Introductory Address
Gen. 37:1-11.

The Scriptures testify of Christ. This is the declaration of the Lord Himself: "They are they which testify of Me," He says, referring to the Scriptures. And He does not here refer to the Gospels, as some might suppose, for they had not yet been written. He is speaking of the Old Testament Scriptures. So throughout the whole of the Old Testament canon we may expect to find allusions, direct and indirect, to Christ. This is what makes it all so interesting. God has chosen a double method of bringing Christ before us in these ancient writings. He speaks of Him by direct reference, as in the 53rd of Isaiah, Deut. 18:15, and in many other places. Then He shows us Christ in type and figure. In doing this, He uses inanimate things, such as the ark, the tabernacle, the manna, etc. He uses animals also, as the firstling of Abel's flock, the passover lamb, the scapegoat, sacrificial bullocks, and doves. But His most striking and effective method of manifesting beforehand the character of the coming One was in the use of persons.

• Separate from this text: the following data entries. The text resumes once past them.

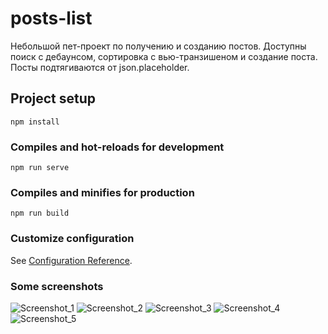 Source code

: # posts-list

Небольшой пет-проект по получению и созданию постов. Доступны поиск с дебаунсом, сортировка с вью-транзишеном и создание поста. Посты подтягиваются от json.placeholder. 

## Project setup
```
npm install
```

### Compiles and hot-reloads for development
```
npm run serve
```

### Compiles and minifies for production
```
npm run build
```

### Customize configuration
See [Configuration Reference](https://cli.vuejs.org/config/).


### Some screenshots
![Screenshot_1](https://user-images.githubusercontent.com/49340195/199448594-d81ac728-787f-43e2-8d4c-565d80c002a9.png)
![Screenshot_2](https://user-images.githubusercontent.com/49340195/199448613-97cf73a2-3bd3-44e6-a2b3-5bdf25776f61.png)
![Screenshot_3](https://user-images.githubusercontent.com/49340195/199448618-ccd95990-a6d4-4cbc-88ae-40564b0d35ac.png)
![Screenshot_4](https://user-images.githubusercontent.com/49340195/199448621-4e58bf8e-93dc-4420-9118-d2b6f887b80c.png)
![Screenshot_5](https://user-images.githubusercontent.com/49340195/199448624-fd57072b-2804-484e-90bf-886b0e86e462.png)

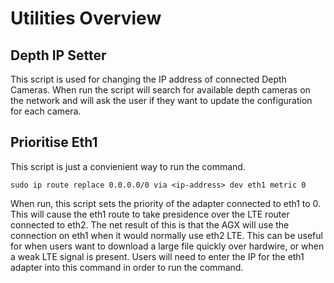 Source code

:# Utilities Overview

## Depth IP Setter
This script is used for changing the IP address of connected Depth Cameras. When run the script will search for available depth cameras on the network and will ask the user if they want to update the configuration for each camera. 

## Prioritise Eth1
This script is just a convienient way to run the command.
```
sudo ip route replace 0.0.0.0/0 via <ip-address> dev eth1 metric 0 
```

When run, this script sets the priority of the adapter connected to eth1 to 0. This will cause the eth1 route to take presidence over the LTE router connected to eth2. The net result of this is that the AGX will use the connection on eth1 when it would normally use eth2 LTE. This can be useful for when users want to download a large file quickly over hardwire, or when a weak LTE signal is present. Users will need to enter the IP for the eth1 adapter into this command in order to run the command.

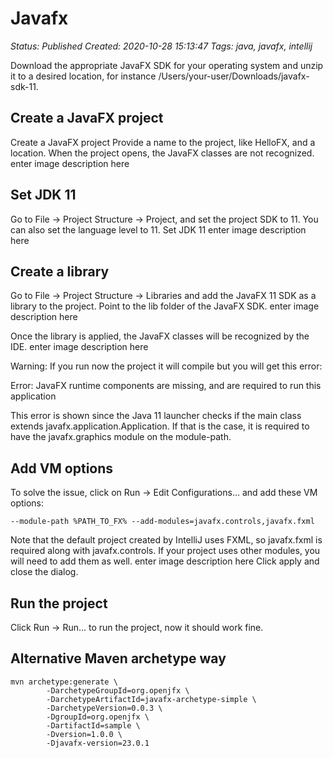 # Javafx

_Status: Published_
_Created: 2020-10-28 15:13:47_
_Tags: java, javafx, intellij_

Download the appropriate JavaFX SDK for your operating system and unzip it to a desired location, for instance /Users/your-user/Downloads/javafx-sdk-11.

## Create a JavaFX project

Create a JavaFX project Provide a name to the project, like HelloFX, and a location. When the project opens, the JavaFX classes are not recognized. enter image description here

## Set JDK 11
Go to File -> Project Structure -> Project, and set the project SDK to 11. You can also set the language level to 11. Set JDK 11 enter image description here

## Create a library
Go to File -> Project Structure -> Libraries and add the JavaFX 11 SDK as a library to the project. Point to the lib folder of the JavaFX SDK. enter image description here

Once the library is applied, the JavaFX classes will be recognized by the IDE. enter image description here

Warning: If you run now the project it will compile but you will get this error:

Error: JavaFX runtime components are missing, and are required to run this application

This error is shown since the Java 11 launcher checks if the main class extends javafx.application.Application. If that is the case, it is required to have the javafx.graphics module on the module-path.

## Add VM options
To solve the issue, click on Run -> Edit Configurations... and add these VM options:
```
--module-path %PATH_TO_FX% --add-modules=javafx.controls,javafx.fxml
```

Note that the default project created by IntelliJ uses FXML, so javafx.fxml is required along with javafx.controls. If your project uses other modules, you will need to add them as well. enter image description here Click apply and close the dialog.

## Run the project
Click Run -> Run... to run the project, now it should work fine.

## Alternative Maven archetype way
```
mvn archetype:generate \
        -DarchetypeGroupId=org.openjfx \
        -DarchetypeArtifactId=javafx-archetype-simple \
        -DarchetypeVersion=0.0.3 \
        -DgroupId=org.openjfx \
        -DartifactId=sample \
        -Dversion=1.0.0 \
        -Djavafx-version=23.0.1
```

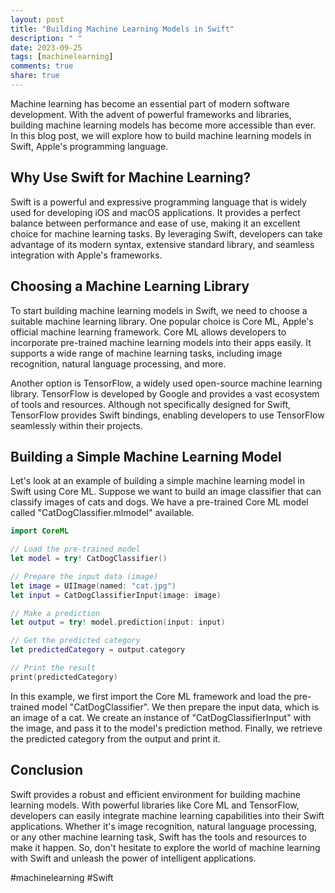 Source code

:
 ```yaml
---
layout: post
title: "Building Machine Learning Models in Swift"
description: " "
date: 2023-09-25
tags: [machinelearning]
comments: true
share: true
---
```


Machine learning has become an essential part of modern software development. With the advent of powerful frameworks and libraries, building machine learning models has become more accessible than ever. In this blog post, we will explore how to build machine learning models in Swift, Apple's programming language.

## Why Use Swift for Machine Learning?

Swift is a powerful and expressive programming language that is widely used for developing iOS and macOS applications. It provides a perfect balance between performance and ease of use, making it an excellent choice for machine learning tasks. By leveraging Swift, developers can take advantage of its modern syntax, extensive standard library, and seamless integration with Apple's frameworks.

## Choosing a Machine Learning Library

To start building machine learning models in Swift, we need to choose a suitable machine learning library. One popular choice is Core ML, Apple's official machine learning framework. Core ML allows developers to incorporate pre-trained machine learning models into their apps easily. It supports a wide range of machine learning tasks, including image recognition, natural language processing, and more.

Another option is TensorFlow, a widely used open-source machine learning library. TensorFlow is developed by Google and provides a vast ecosystem of tools and resources. Although not specifically designed for Swift, TensorFlow provides Swift bindings, enabling developers to use TensorFlow seamlessly within their projects.

## Building a Simple Machine Learning Model

Let's look at an example of building a simple machine learning model in Swift using Core ML. Suppose we want to build an image classifier that can classify images of cats and dogs. We have a pre-trained Core ML model called "CatDogClassifier.mlmodel" available.

```swift
import CoreML

// Load the pre-trained model
let model = try! CatDogClassifier()

// Prepare the input data (image)
let image = UIImage(named: "cat.jpg")
let input = CatDogClassifierInput(image: image)

// Make a prediction
let output = try! model.prediction(input: input)

// Get the predicted category
let predictedCategory = output.category

// Print the result
print(predictedCategory)
```

In this example, we first import the Core ML framework and load the pre-trained model "CatDogClassifier". We then prepare the input data, which is an image of a cat. We create an instance of "CatDogClassifierInput" with the image, and pass it to the model's prediction method. Finally, we retrieve the predicted category from the output and print it.

## Conclusion

Swift provides a robust and efficient environment for building machine learning models. With powerful libraries like Core ML and TensorFlow, developers can easily integrate machine learning capabilities into their Swift applications. Whether it's image recognition, natural language processing, or any other machine learning task, Swift has the tools and resources to make it happen. So, don't hesitate to explore the world of machine learning with Swift and unleash the power of intelligent applications.

#machinelearning #Swift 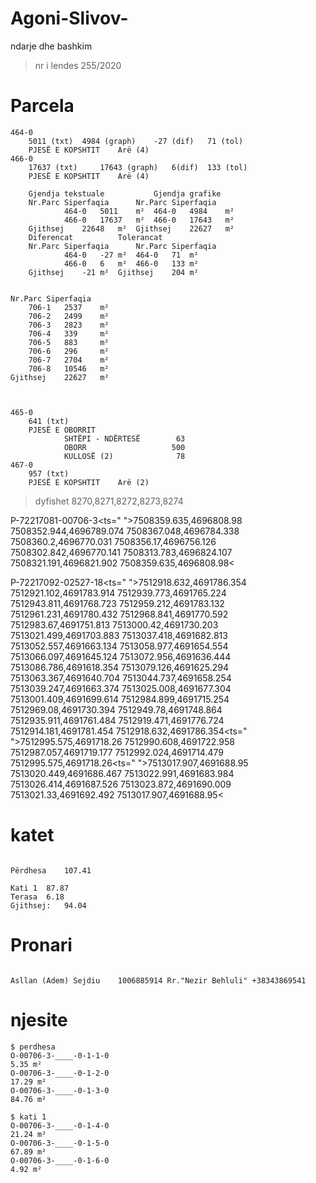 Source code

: # Agoni-Slivov-
ndarje dhe bashkim

> nr i lendes
    255/2020

# Parcela   
    464-0
        5011 (txt)  4984 (graph)    -27 (dif)   71 (tol)
        PJESË E KOPSHTIT    Arë (4)
    466-0
        17637 (txt)     17643 (graph)   6(dif)  133 (tol)
        PJESË E KOPSHTIT    Arë (4)

        Gjendja tekstuale			Gjendja grafike		
        Nr.Parc	Siperfaqia		Nr.Parc	Siperfaqia	
                464-0	5011	m²	464-0	4984	m²
                466-0	17637	m²	466-0	17643	m²
        Gjithsej	22648	m²	Gjithsej	22627	m²
        Diferencat			Tolerancat		
        Nr.Parc	Siperfaqia		Nr.Parc	Siperfaqia	
                464-0	-27	m²	464-0	71	m²
                466-0	6	m²	466-0	133	m²
        Gjithsej	-21	m²	Gjithsej	204	m²


    Nr.Parc	Siperfaqia	
        706-1	2537	m²
        706-2	2499	m²
        706-3	2823	m²
        706-4	339	    m²
        706-5	883	    m²
        706-6	296	    m²
        706-7	2704	m²
        706-8	10546	m²
    Gjithsej	22627	m²



    465-0
        641 (txt)
        PJESË E OBORRIT    
                SHTËPI - NDËRTESË		 63
                OBORR		            500
                KULLOSË	(2)	             78
    467-0
        957 (txt)
        PJESË E KOPSHTIT    Arë (2)

> dyfishet
    8270,8271,8272,8273,8274


P-72217081-00706-3<ts=" ">7508359.635,4696808.98 7508352.944,4696789.074 7508367.048,4696784.338 7508360.2,4696770.031 7508356.17,4696756.126 7508302.842,4696770.141 7508313.783,4696824.107 7508321.191,4696821.902 7508359.635,4696808.98<


P-72217092-02527-18<ts=" ">7512918.632,4691786.354 7512921.102,4691783.914 7512939.773,4691765.224 7512943.811,4691768.723 7512959.212,4691783.132 7512961.231,4691780.432 7512968.841,4691770.592 7512983.67,4691751.813 7513000.42,4691730.203 7513021.499,4691703.883 7513037.418,4691682.813 7513052.557,4691663.134 7513058.977,4691654.554 7513066.097,4691645.124 7513072.956,4691636.444 7513086.786,4691618.354 7513079.126,4691625.294 7513063.367,4691640.704 7513044.737,4691658.254 7513039.247,4691663.374 7513025.008,4691677.304 7513001.409,4691699.614 7512984.899,4691715.254 7512969.08,4691730.394 7512949.78,4691748.864 7512935.911,4691761.484 7512919.471,4691776.724 7512914.181,4691781.454 7512918.632,4691786.354<ts=" ">7512995.575,4691718.26 7512990.608,4691722.958 7512987.057,4691719.177 7512992.024,4691714.479 7512995.575,4691718.26<ts=" ">7513017.907,4691688.95 7513020.449,4691686.467 7513022.991,4691683.984 7513026.414,4691687.526 7513023.872,4691690.009 7513021.33,4691692.492 7513017.907,4691688.95<

# katet
```

Përdhesa	107.41
	
Kati 1	87.87
Terasa	6.18
Gjithsej:	94.04

```
# Pronari
```

Asllan (Adem) Sejdiu    1006885914 Rr."Nezir Behluli" +38343869541

``` 

# njesite

```
$ perdhesa
O-00706-3-____-0-1-1-0 
5.35 m²
O-00706-3-____-0-1-2-0 
17.29 m² 
O-00706-3-____-0-1-3-0
84.76 m²

$ kati 1
O-00706-3-____-0-1-4-0
21.24 m²
O-00706-3-____-0-1-5-0 
67.89 m²
O-00706-3-____-0-1-6-0
4.92 m²

```

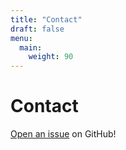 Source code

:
```yaml
---
title: "Contact"
draft: false
menu:
  main:
    weight: 90
---
```


# Contact

[Open an issue](https://github.com/minfeishen2024/hugo-mock-landing-page-autodeployed/issues) on GitHub!
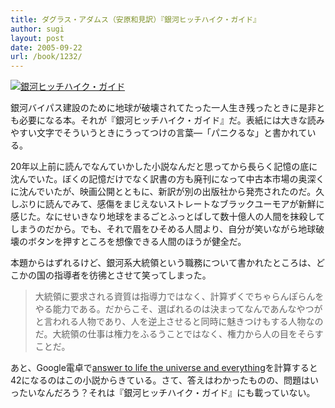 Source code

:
 ```yaml
---
title: ダグラス・アダムス（安原和見訳）『銀河ヒッチハイク・ガイド』
author: sugi
layout: post
date: 2005-09-22
url: /book/1232/
---
```

<a href="http://www.amazon.co.jp/exec/obidos/ASIN/4309462553/chezsugi-22/ref=nosim/" name="amazletlink" target="_blank"><img src="http://i0.wp.com/ec2.images-amazon.com/images/I/51ZM7T6YVXL.SL160.jpg?w=660" alt="銀河ヒッチハイク・ガイド" class="alignleft" data-recalc-dims="1" /></a>

銀河バイパス建設のために地球が破壊されてたった一人生き残ったときに是非とも必要になる本。それが『銀河ヒッチハイク・ガイド』だ。表紙には大きな読みやすい文字でそういうときにうってつけの言葉―「パニクるな」と書かれている。

20年以上前に読んでなんていかした小説なんだと思ってから長らく記憶の底に沈んでいた。ぼくの記憶だけでなく訳書の方も廃刊になって中古本市場の奥深くに沈んでいたが、映画公開とともに、新訳が別の出版社から発売されたのだ。久しぶりに読んでみて、感傷をまじえないストレートなブラックユーモアが新鮮に感じた。なにせいきなり地球をまるごとふっとばして数十億人の人間を抹殺してしまうのだから。でも、それで眉をひそめる人間より、自分が笑いながら地球破壊のボタンを押すところを想像できる人間のほうが健全だ。

本題からはずれるけど、銀河系大統領という職務について書かれたところは、どこかの国の指導者を彷彿とさせて笑ってしまった。

> 大統領に要求される資質は指導力ではなく、計算ずくでちゃらんぽらんをやる能力である。だからこそ、選ばれるのは決まってなんであんなやつがと言われる人物であり、人を逆上させると同時に魅きつけもする人物なのだ。大統領の仕事は権力をふるうことではなく、権力から人の目をそらすことだ。

あと、Google電卓で[answer to life the universe and everything][1]を計算すると42になるのはこの小説からきている。さて、答えはわかったものの、問題はいったいなんだろう？それは『銀河ヒッチハイク・ガイド』にも載っていない。


 [1]: http://www.google.co.jp/search?q=answer+to+life+the+universe+and+everything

It is not my purpose now to point out to you all these persons. They are many. Some are named, and others are unnamed. A few are in a very manifest and full way typical of Christ; others are only so in a somewhat shadowy and mystical way. Seven stand out prominently from the general background of the less apparent. These are Adam, Melchizedek, Isaac, Joseph, Moses, David, and Solomon. There we have the perfect number, seven, giving us a perfect sweep of the sky of prophecy ("for the testimony of Jesus is the spirit of prophecy," Rev. 19:10) from the dawn of human history to the end of time. Adam ("figure of Him that was to come" — "the last Adam," Rom. 5:14; 1 Cor. 15:45) heads the list; and Solomon, beautiful figure of Christ in His millennial reign, completes it. And in the five that come between we are given a good general outline of all the leading truths of Christ's person, character, offices, and work.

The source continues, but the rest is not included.